I am going to try the same thing tomorrow. My kids are off school this week so hopefully they can snag a couple sheepies. I am new to the area but they caught a bunch last year in the Indian River Lagoon and had a blast. Good luck and I will put a report up if I get anything.

BTW, Broxson's will have fiddlers in stock tomorrow morning (not for sure where your local bait shop is) as they were out on Monday.


Dave


----------



## bbarton13 (May 4, 2009)

Wirelessly posted (Iphone )

Bob sikes or even the new 3 mile drive on should hold some


----------



## osborne311 (Aug 1, 2011)

Tried Bob Sikes late afternoon today. Got one solid hit on a fiddler crab but it just gave it a whack and then nothing. I got no other action at all. Dropped it close to the bridge piers a bunch of times, started bottom and worked my way up to see if they were suspended. The only hit I got was bumping it along the bottom from the drive over piers back towards Sikes carolina style. No idea what hit it cause I did not catch it. It hit once and then ignored it.
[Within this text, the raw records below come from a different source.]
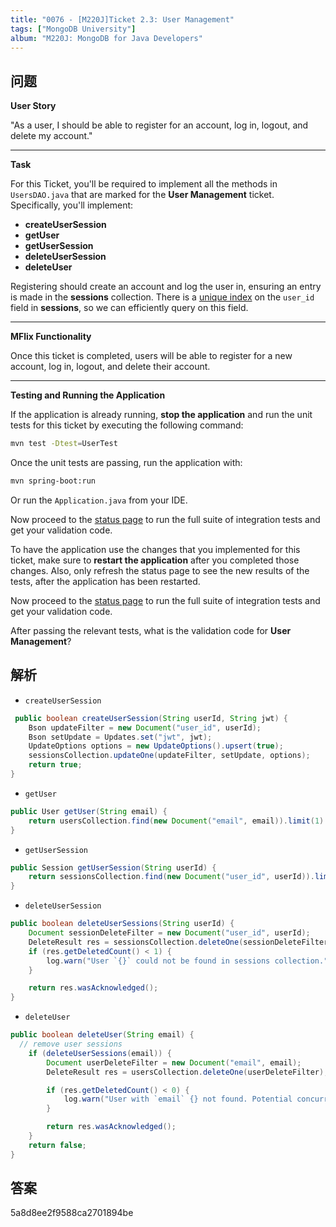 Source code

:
 ```yaml
---
title: "0076 - [M220J]Ticket 2.3: User Management"
tags: ["MongoDB University"]
album: "M220J: MongoDB for Java Developers"
---
```


## 问题

**User Story**

"As a user, I should be able to register for an account, log in, logout, and delete my account."

---

**Task**

For this Ticket, you'll be required to implement all the methods in `UsersDAO.java` that are marked for the **User Management** ticket. Specifically, you'll implement:

- **createUserSession**
- **getUser**
- **getUserSession**
- **deleteUserSession**
- **deleteUser**

Registering should create an account and log the user in, ensuring an entry is made in the **sessions** collection. There is a [unique index](https://docs.mongodb.com/manual/core/index-unique) on the `user_id` field in **sessions**, so we can efficiently query on this field.

---

**MFlix Functionality**

Once this ticket is completed, users will be able to register for a new account, log in, logout, and delete their account.

---

**Testing and Running the Application**

If the application is already running, **stop the application** and run the unit tests for this ticket by executing the following command:

```bash
mvn test -Dtest=UserTest
```

Once the unit tests are passing, run the application with:

```bash
mvn spring-boot:run
```

Or run the `Application.java` from your IDE.

Now proceed to the [status page](http://localhost:5000/status) to run the full suite of integration tests and get your validation code.

To have the application use the changes that you implemented for this ticket, make sure to **restart the application** after you completed those changes. Also, only refresh the status page to see the new results of the tests, after the application has been restarted.

Now proceed to the [status page](http://localhost:5000/status) to run the full suite of integration tests and get your validation code.

After passing the relevant tests, what is the validation code for **User Management**?

<!--more-->

## 解析

- `createUserSession`

```java
 public boolean createUserSession(String userId, String jwt) {
    Bson updateFilter = new Document("user_id", userId);
    Bson setUpdate = Updates.set("jwt", jwt);
    UpdateOptions options = new UpdateOptions().upsert(true);
    sessionsCollection.updateOne(updateFilter, setUpdate, options);
    return true;
}
```

- `getUser`

```java
public User getUser(String email) {
    return usersCollection.find(new Document("email", email)).limit(1).first();
}
```

- `getUserSession`

```java
public Session getUserSession(String userId) {
    return sessionsCollection.find(new Document("user_id", userId)).limit(1).first();
}
```

- `deleteUserSession`

```java
public boolean deleteUserSessions(String userId) {
    Document sessionDeleteFilter = new Document("user_id", userId);
    DeleteResult res = sessionsCollection.deleteOne(sessionDeleteFilter);
    if (res.getDeletedCount() < 1) {
        log.warn("User `{}` could not be found in sessions collection.", userId);
    }

    return res.wasAcknowledged();
}
```

- `deleteUser`

```java
public boolean deleteUser(String email) {
  // remove user sessions
    if (deleteUserSessions(email)) {
        Document userDeleteFilter = new Document("email", email);
        DeleteResult res = usersCollection.deleteOne(userDeleteFilter);

        if (res.getDeletedCount() < 0) {
            log.warn("User with `email` {} not found. Potential concurrent operation?!");
        }

        return res.wasAcknowledged();
    }
    return false;
}
```

## 答案

5a8d8ee2f9588ca2701894be
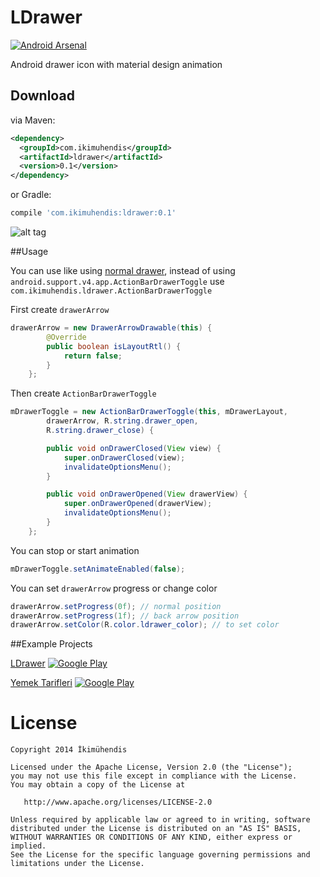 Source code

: LDrawer
=======

[![Android Arsenal](https://img.shields.io/badge/Android%20Arsenal-LDrawer-brightgreen.svg?style=flat)](https://android-arsenal.com/details/1/1042)

Android drawer icon with material design animation


Download
--------

via Maven:
```xml
<dependency>
  <groupId>com.ikimuhendis</groupId>
  <artifactId>ldrawer</artifactId>
  <version>0.1</version>
</dependency>
```
or Gradle:
```groovy
compile 'com.ikimuhendis:ldrawer:0.1'
```

![alt tag](https://raw.githubusercontent.com/IkiMuhendis/LDrawer/master/images/animated.gif)

##Usage

You can use like using [normal drawer][2], instead of using `android.support.v4.app.ActionBarDrawerToggle` use `com.ikimuhendis.ldrawer.ActionBarDrawerToggle`

First create `drawerArrow`

```java
drawerArrow = new DrawerArrowDrawable(this) {
        @Override
        public boolean isLayoutRtl() {
            return false;
        }
    };
```
Then create `ActionBarDrawerToggle`

```java
mDrawerToggle = new ActionBarDrawerToggle(this, mDrawerLayout,
        drawerArrow, R.string.drawer_open,
        R.string.drawer_close) {

        public void onDrawerClosed(View view) {
            super.onDrawerClosed(view);
            invalidateOptionsMenu();
        }

        public void onDrawerOpened(View drawerView) {
            super.onDrawerOpened(drawerView);
            invalidateOptionsMenu();
        }
    };
```
You can stop or start animation
```java
mDrawerToggle.setAnimateEnabled(false);
```
You can set `drawerArrow` progress or change color
```java
drawerArrow.setProgress(0f); // normal position
drawerArrow.setProgress(1f); // back arrow position
drawerArrow.setColor(R.color.ldrawer_color); // to set color
```
##Example Projects

  [LDrawer][3]
  [![Google Play](http://developer.android.com/images/brand/en_generic_rgb_wo_45.png)](https://play.google.com/store/apps/details?id=com.ikimuhendis.ldrawer.sample)
  
  [Yemek Tarifleri][4]
  [![Google Play](http://developer.android.com/images/brand/en_generic_rgb_wo_45.png)](https://play.google.com/store/apps/details?id=com.ikimuhendis.android.foodjob)
  

License
=======

    Copyright 2014 İkimühendis

    Licensed under the Apache License, Version 2.0 (the "License");
    you may not use this file except in compliance with the License.
    You may obtain a copy of the License at

       http://www.apache.org/licenses/LICENSE-2.0

    Unless required by applicable law or agreed to in writing, software
    distributed under the License is distributed on an "AS IS" BASIS,
    WITHOUT WARRANTIES OR CONDITIONS OF ANY KIND, either express or implied.
    See the License for the specific language governing permissions and
    limitations under the License.
    
    
[1]: https://github.com/IkiMuhendis/LDrawer
[2]: http://developer.android.com/training/implementing-navigation/nav-drawer.html
[3]: https://play.google.com/store/apps/details?id=com.ikimuhendis.ldrawer.sample
[4]: https://play.google.com/store/apps/details?id=com.ikimuhendis.android.foodjob
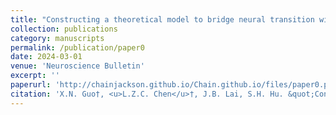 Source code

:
```yaml
---
title: "Constructing a theoretical model to bridge neural transition with state switch in bipolar disorder"
collection: publications
category: manuscripts
permalink: /publication/paper0
date: 2024-03-01
venue: 'Neuroscience Bulletin'
excerpt: ''
paperurl: 'http://chainjackson.github.io/Chain.github.io/files/paper0.pdf'
citation: 'X.N. Guo†, <u>L.Z.C. Chen</u>†, J.B. Lai, S.H. Hu. &quot;Constructing a theoretical model to bridge neural transition with state switch in bipolar disorder. &quot; <i>Neuroscience Bulletin</i>, 2025, 41(1):181-185. https://doi.org/10.1007/s12264-024-01298-9'
---
```

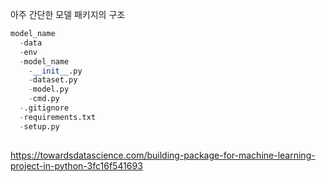 아주 간단한 모델 패키지의 구조
```python
model_name
  -data
  -env
  -model_name
    -__init__.py
    -dataset.py
    -model.py
    -cmd.py
  -.gitignore
  -requirements.txt
  -setup.py
  

```

https://towardsdatascience.com/building-package-for-machine-learning-project-in-python-3fc16f541693
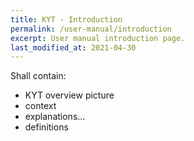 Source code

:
 ```yaml
---
title: KYT - Introduction
permalink: /user-manual/introduction
excerpt: User manual introduction page.
last_modified_at: 2021-04-30
---
```

Shall contain:
- KYT overview picture
- context
- explanations... 
- definitions

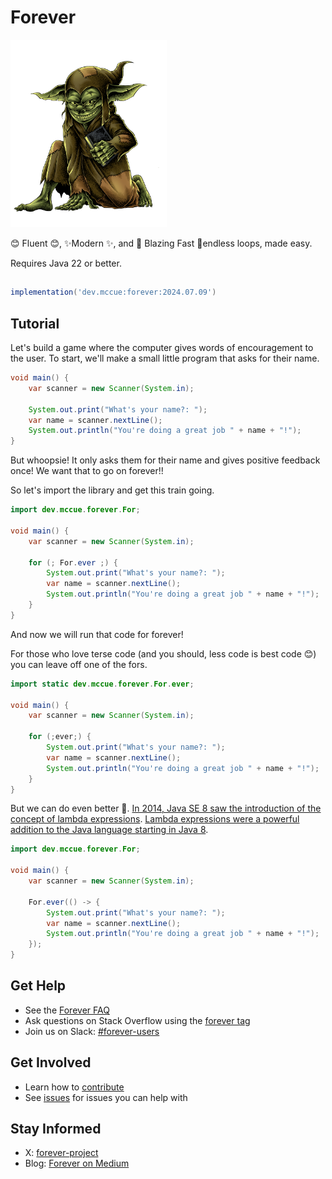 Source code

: # Forever

<img height=300 src="./assets/forever_dude.png"></img>

😊 Fluent 😊, ✨Modern ✨, and 🚀 Blazing Fast 🚀endless loops, made easy.

Requires Java 22 or better.

## 
```gradle
implementation('dev.mccue:forever:2024.07.09')
```

## Tutorial

Let's build a game where the computer gives words of encouragement
to the user. To start, we'll make a small little program that asks
for their name.

```java
void main() {
    var scanner = new Scanner(System.in);
    
    System.out.print("What's your name?: ");
    var name = scanner.nextLine();
    System.out.println("You're doing a great job " + name + "!");
}
```

But whoopsie! It only asks them for their name and gives positive feedback once! We want
that to go on forever!!

So let's import the library and get this train going.

```java
import dev.mccue.forever.For;

void main() {
    var scanner = new Scanner(System.in);

    for (; For.ever ;) {
        System.out.print("What's your name?: ");
        var name = scanner.nextLine();
        System.out.println("You're doing a great job " + name + "!");
    }
}
```

And now we will run that code for forever!

For those who love terse code (and you should, less code is best code 😊) you can
leave off one of the fors.

```java
import static dev.mccue.forever.For.ever;

void main() {
    var scanner = new Scanner(System.in);

    for (;ever;) {
        System.out.print("What's your name?: ");
        var name = scanner.nextLine();
        System.out.println("You're doing a great job " + name + "!");
    }
}
```

But we can do even better 💖. [In 2014, Java SE 8 saw the introduction of the concept of lambda expressions](https://dev.java/learn/lambdas/first-lambdas/).
[Lambda expressions were a powerful addition to the Java language starting in Java 8](https://dev.java/learn/lambdas/).

```java
import dev.mccue.forever.For;

void main() {
    var scanner = new Scanner(System.in);

    For.ever(() -> {
        System.out.print("What's your name?: ");
        var name = scanner.nextLine();
        System.out.println("You're doing a great job " + name + "!");
    });
}
```

## Get Help

* See the [Forever FAQ](https://youtu.be/7nsgZy4NNwA?si=gtXRPK-KssMzvvFk&t=27)
* Ask questions on Stack Overflow using the [forever tag](https://www.youtube.com/watch?v=q6EoRBvdVPQ&list=PLXKAG8g1Ls_Ax-SU7rCgyiGWjylB5NHL-&index=1)
* Join us on Slack: [#forever-users](https://973-eht-namuh-973.com/)

## Get Involved

* Learn how to [contribute](https://timetraveler.ytmnd.com/)
* See [issues](https://web.archive.org/web/20160112193916/http://timecube.com/) for issues you can help with

## Stay Informed

* X: [forever-project](https://twitter.com/dril)
* Blog: [Forever on Medium](https://zombo.com/) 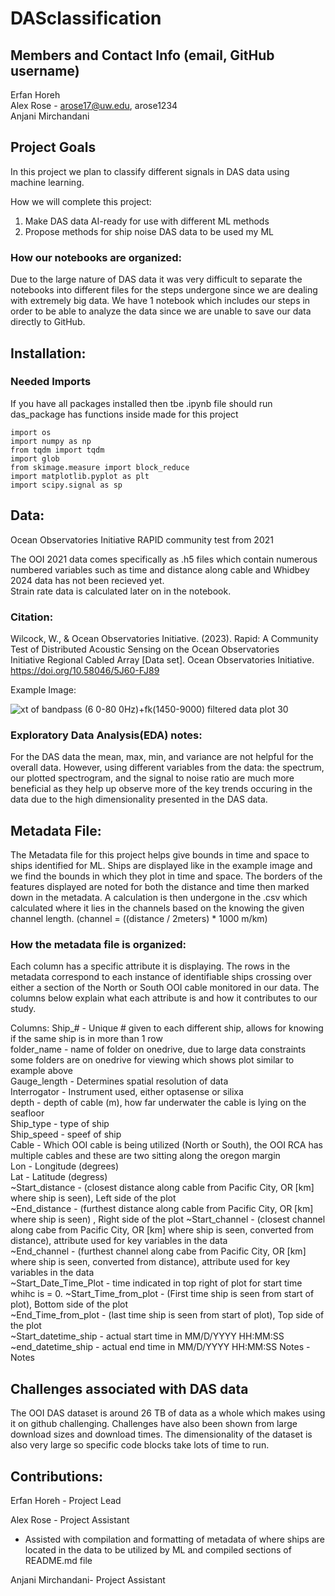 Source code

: # DASclassification

## Members and Contact Info (email, GitHub username)
Erfan Horeh <br>
Alex Rose - arose17@uw.edu, arose1234 <br>
Anjani Mirchandani 

## Project Goals
In this project we plan to classify different signals in DAS data using machine learning.

How we will complete this project:
1. Make DAS data AI-ready for use with different ML methods
2. Propose methods for ship noise DAS data to be used my ML

### How our notebooks are organized:  
Due to the large nature of DAS data it was very difficult to separate the notebooks into different files for the steps undergone since we are dealing with extremely big data. We have 1 notebook which includes our steps in order to be able to analyze the data since we are unable to save our data directly to GitHub.

## Installation:

### Needed Imports
If you have all packages installed then tbe .ipynb file should run das_package has functions inside made for this project

```
import os
import numpy as np
from tqdm import tqdm
import glob
from skimage.measure import block_reduce
import matplotlib.pyplot as plt
import scipy.signal as sp
```

## Data:
Ocean Observatories Initiative RAPID community test from 2021

The OOI 2021 data comes specifically as .h5 files which contain numerous numbered variables such as time and distance along cable and Whidbey 2024 data has not been recieved yet.  
Strain rate data is calculated later on in the notebook.

### Citation:
Wilcock, W., & Ocean Observatories Initiative. (2023). Rapid: A Community Test of Distributed Acoustic Sensing on the Ocean Observatories <br> 
Initiative Regional Cabled Array [Data set]. Ocean Observatories Initiative. https://doi.org/10.58046/5J60-FJ89

Example Image:  

![xt of bandpass (6 0-80 0Hz)+fk(1450-9000) filtered data plot 30](https://github.com/user-attachments/assets/05f9d48e-e94e-4960-96a0-0365b305878d)

### Exploratory Data Analysis(EDA) notes:
For the DAS data the mean, max, min, and variance are not helpful for the overall data. However, using different variables from the data: the spectrum, our plotted spectrogram, and the signal to noise ratio are much more beneficial as they help up observe more of the key trends occuring in the data due to the high dimensionality presented in the DAS data.

## Metadata File:
The Metadata file for this project helps give bounds in time and space to ships identified for ML. Ships are displayed like in the example image and we find the bounds in which they plot in time and space. The borders of the features displayed are noted for both the distance and time then marked down in the metadata. A calculation is then undergone in the .csv which calculated where it lies in the channels based on the knowing the given channel length. (channel = ((distance / 2meters) * 1000 m/km)

### How the metadata file is organized:
Each column has a specific attribute it is displaying. The rows in the metadata correspond to each instance of identifiable ships crossing over either a section of the North or South OOI cable monitored in our data. The columns below explain what each attribute is and how it contributes to our study.

Columns:
Ship_# - Unique # given to each different ship, allows for knowing if the same ship is in more than 1 row   
folder_name - name of folder on onedrive, due to large data constraints some folders are on onedrive for viewing which shows plot similar to example above   
Gauge_length - Determines spatial resolution of data  
Interrogator - Instrument used, either optasense or silixa  
depth - depth of cable (m), how far underwater the cable is lying on the seafloor  
Ship_type - type of ship  
Ship_speed - speef of ship  
Cable - Which OOI cable is being utilized (North or South), the OOI RCA has multiple cables and these are two sitting along the oregon margin  
Lon	- Longitude (degrees)  
Lat	- Latitude (degress)  
~Start_distance - (closest distance along cable from Pacific City, OR [km] where ship is seen), Left side of the plot  
~End_distance - (furthest distance along cable from Pacific City, OR [km] where ship is seen) , Right side of the plot 
~Start_channel - (closest channel along cabe from Pacific City, OR [km] where ship is seen, converted from distance), attribute used for key variables in the data  
~End_channel - (furthest channel along cabe from Pacific City, OR [km] where ship is seen, converted from distance), attribute used for key variables in the data   
~Start_Date_Time_Plot - time indicated in top right of plot for start time whihc is = 0.
~Start_Time_from_plot - (First time ship is seen from start of plot), Bottom side of the plot  
~End_Time_from_plot -	(last time ship is seen from start of plot), Top side of the plot  
~Start_datetime_ship - actual start time in MM/D/YYYY HH:MM:SS
~end_datetime_ship - actual end time in MM/D/YYYY HH:MM:SS
Notes - Notes  

## Challenges associated with DAS data
The OOI DAS dataset is around 26 TB of data as a whole which makes using it on github challenging. Challenges have also been shown from large download sizes and download times. The dimensionality of the dataset is also very large so specific code blocks take lots of time to run.

## Contributions:
Erfan Horeh - Project Lead  

Alex Rose - Project Assistant  
- Assisted with compilation and formatting of metadata of where ships are located in the data to be utilized by ML and compiled sections of README.md file

Anjani Mirchandani- Project Assistant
I will try again - Good Luck tomorrow Rooster. Hope you do better than I.


----------



## Rooster80 (Mar 7, 2011)

I was out there today from 10:30 - 12:30 with fiddlers and didn't catch a thing. A guy 50 yards down from us caught three nice ones in the span of 15 minutes. I have one more day off work so I may try to head out to Ft. Pickens tomorrow then hit Sikes again and hope to keep my kids entertained lol!

Good luck to you as well!


----------



## osborne311 (Aug 1, 2011)

Did you notice that guy doing anything different? That is frustrating but at least we know they are there. lol


----------



## bbarton13 (May 4, 2009)

Wirelessly posted (Iphone )

I leave mine on the bottom next to the pillings for atleast five minutes without moving. Bring sum crushed up barnacles and chum with them


----------



## Rooster80 (Mar 7, 2011)

Caught one two pounder today at Pickens, hopefully I can get a few more this weekend. :thumbup:


----------



## osborne311 (Aug 1, 2011)

Mind if I ask where at pickens you had your luck? Great catch.


----------



## Rooster80 (Mar 7, 2011)

Out towards the pier, I always sit at the beach though. Didn't see anybody else pull anything in. Hopefully it really starts heating up soon.


----------



## ClemsonTiger11 (Aug 12, 2010)

Make sure you are covering up your hooks good and using flourocarbon leader with a real small weight. I go with 8-12 pound leader. Those things are real spooky in clear water. Once they make it out to the pass and are spawning they seem a little less picky. We were using both live shrimp and fiddlers and they liked the fiddlers more (though we did get hits on the shrimp) but the fiddlers also stay on better.


----------



## osborne311 (Aug 1, 2011)

So a circle through the side of a fiddler like a peeler crab rig is a no go? Ugh, I have a lot to learn when I get off the beach. lol


----------